# Records

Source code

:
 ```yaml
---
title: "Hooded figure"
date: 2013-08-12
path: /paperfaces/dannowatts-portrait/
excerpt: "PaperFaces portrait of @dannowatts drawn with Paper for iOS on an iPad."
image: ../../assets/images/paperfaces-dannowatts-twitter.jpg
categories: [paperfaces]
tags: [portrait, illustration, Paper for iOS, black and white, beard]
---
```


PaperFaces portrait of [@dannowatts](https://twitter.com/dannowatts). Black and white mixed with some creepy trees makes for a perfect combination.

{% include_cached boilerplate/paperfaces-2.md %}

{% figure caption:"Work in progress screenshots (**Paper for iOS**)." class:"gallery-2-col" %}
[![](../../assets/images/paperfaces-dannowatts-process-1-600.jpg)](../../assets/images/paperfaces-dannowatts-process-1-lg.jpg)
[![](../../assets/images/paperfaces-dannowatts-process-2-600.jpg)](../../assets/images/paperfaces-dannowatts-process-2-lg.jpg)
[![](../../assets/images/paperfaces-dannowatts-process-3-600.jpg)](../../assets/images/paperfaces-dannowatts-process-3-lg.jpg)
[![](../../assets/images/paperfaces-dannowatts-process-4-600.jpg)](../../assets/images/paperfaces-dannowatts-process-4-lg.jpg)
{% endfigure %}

# Directions for this task
On how many lines above does the word "twitter" appear? Answer with that figure only.

# Response for this exercise
2